───── Entries provided ─────
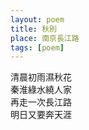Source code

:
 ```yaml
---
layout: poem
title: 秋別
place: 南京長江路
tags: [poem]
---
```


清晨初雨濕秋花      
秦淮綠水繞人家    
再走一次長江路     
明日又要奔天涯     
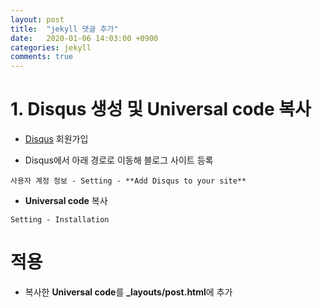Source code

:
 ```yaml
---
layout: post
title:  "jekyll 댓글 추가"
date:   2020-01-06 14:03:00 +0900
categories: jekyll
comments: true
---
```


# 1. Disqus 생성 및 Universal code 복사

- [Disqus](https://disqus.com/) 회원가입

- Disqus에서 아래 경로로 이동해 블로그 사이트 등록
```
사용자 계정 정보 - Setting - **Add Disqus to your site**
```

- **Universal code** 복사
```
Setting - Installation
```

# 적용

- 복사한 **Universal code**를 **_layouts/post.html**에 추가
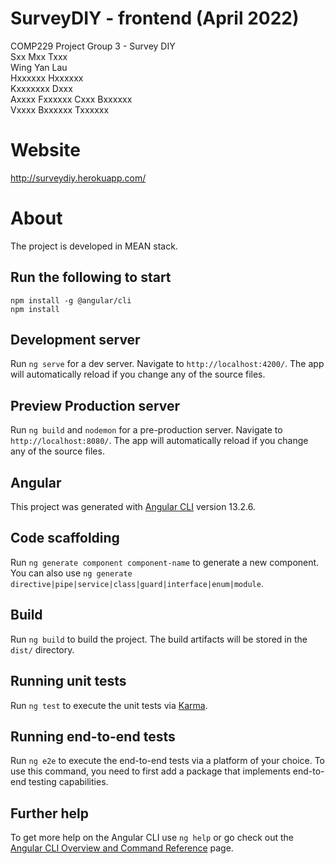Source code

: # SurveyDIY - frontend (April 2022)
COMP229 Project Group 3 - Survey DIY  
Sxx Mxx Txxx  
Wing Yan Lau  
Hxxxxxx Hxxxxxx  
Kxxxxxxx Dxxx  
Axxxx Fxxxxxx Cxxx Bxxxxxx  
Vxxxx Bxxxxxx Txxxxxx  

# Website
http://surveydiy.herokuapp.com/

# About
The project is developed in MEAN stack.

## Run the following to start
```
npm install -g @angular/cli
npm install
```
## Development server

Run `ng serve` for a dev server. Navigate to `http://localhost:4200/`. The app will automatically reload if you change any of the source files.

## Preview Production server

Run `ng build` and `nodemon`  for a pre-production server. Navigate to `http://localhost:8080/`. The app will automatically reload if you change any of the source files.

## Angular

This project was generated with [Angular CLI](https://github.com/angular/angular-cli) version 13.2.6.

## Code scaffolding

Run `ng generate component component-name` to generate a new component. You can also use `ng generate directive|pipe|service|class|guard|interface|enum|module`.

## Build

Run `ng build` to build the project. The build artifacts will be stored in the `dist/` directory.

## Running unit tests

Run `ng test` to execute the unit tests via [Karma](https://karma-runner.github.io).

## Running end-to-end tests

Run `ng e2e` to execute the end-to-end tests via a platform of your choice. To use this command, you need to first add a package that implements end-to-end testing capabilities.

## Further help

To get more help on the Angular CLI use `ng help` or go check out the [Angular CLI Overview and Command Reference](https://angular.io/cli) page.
─────
───── Entries provided ─────
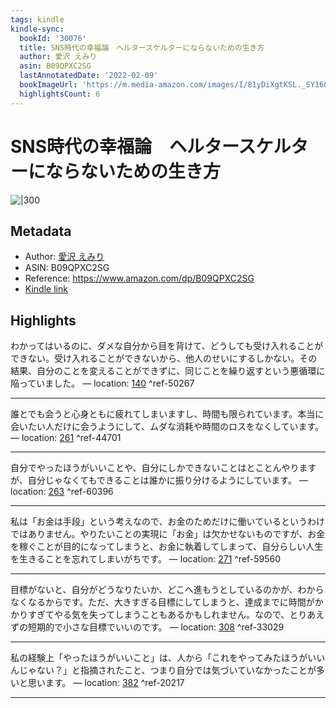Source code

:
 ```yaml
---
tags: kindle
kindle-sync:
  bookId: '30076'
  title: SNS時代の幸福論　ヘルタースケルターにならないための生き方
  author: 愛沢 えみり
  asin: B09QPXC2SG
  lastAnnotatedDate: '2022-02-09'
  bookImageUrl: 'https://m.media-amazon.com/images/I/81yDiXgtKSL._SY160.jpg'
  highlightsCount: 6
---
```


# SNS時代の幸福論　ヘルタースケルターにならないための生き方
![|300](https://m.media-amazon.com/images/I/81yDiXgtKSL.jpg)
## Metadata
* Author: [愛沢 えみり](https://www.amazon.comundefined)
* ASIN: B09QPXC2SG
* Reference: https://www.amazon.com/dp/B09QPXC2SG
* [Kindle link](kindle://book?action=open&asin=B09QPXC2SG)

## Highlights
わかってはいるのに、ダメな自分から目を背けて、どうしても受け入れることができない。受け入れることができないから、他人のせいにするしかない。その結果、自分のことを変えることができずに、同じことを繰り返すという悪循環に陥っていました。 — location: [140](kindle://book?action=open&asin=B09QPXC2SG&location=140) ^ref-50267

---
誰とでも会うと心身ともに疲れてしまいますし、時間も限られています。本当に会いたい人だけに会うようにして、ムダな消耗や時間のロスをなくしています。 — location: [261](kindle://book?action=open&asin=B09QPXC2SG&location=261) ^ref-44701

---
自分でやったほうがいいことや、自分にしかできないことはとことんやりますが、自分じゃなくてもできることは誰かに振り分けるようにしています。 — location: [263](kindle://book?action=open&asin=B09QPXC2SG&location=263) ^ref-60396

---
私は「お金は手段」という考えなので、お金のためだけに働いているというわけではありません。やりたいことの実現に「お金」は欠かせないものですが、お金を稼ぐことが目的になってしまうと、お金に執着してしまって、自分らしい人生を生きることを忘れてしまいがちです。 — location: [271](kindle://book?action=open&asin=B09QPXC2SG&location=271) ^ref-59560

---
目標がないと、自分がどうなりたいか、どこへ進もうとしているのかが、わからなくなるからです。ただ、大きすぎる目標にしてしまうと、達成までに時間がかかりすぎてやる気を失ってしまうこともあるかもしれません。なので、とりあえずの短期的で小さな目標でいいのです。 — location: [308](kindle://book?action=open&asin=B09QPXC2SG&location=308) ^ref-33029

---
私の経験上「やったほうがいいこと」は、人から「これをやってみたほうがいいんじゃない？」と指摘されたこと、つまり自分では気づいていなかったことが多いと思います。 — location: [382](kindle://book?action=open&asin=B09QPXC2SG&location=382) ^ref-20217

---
─────
> **Work item**: Wherever the string "localhost" is found in the listing above, copy the line that contains it.

> **Exercise response**:
Run `ng serve` for a dev server. Navigate to `http://localhost:4200/`. The app will automatically reload if you change any of the source files.
Run `ng build` and `nodemon`  for a pre-production server. Navigate to `http://localhost:8080/`. The app will automatically reload if you change any of the source files.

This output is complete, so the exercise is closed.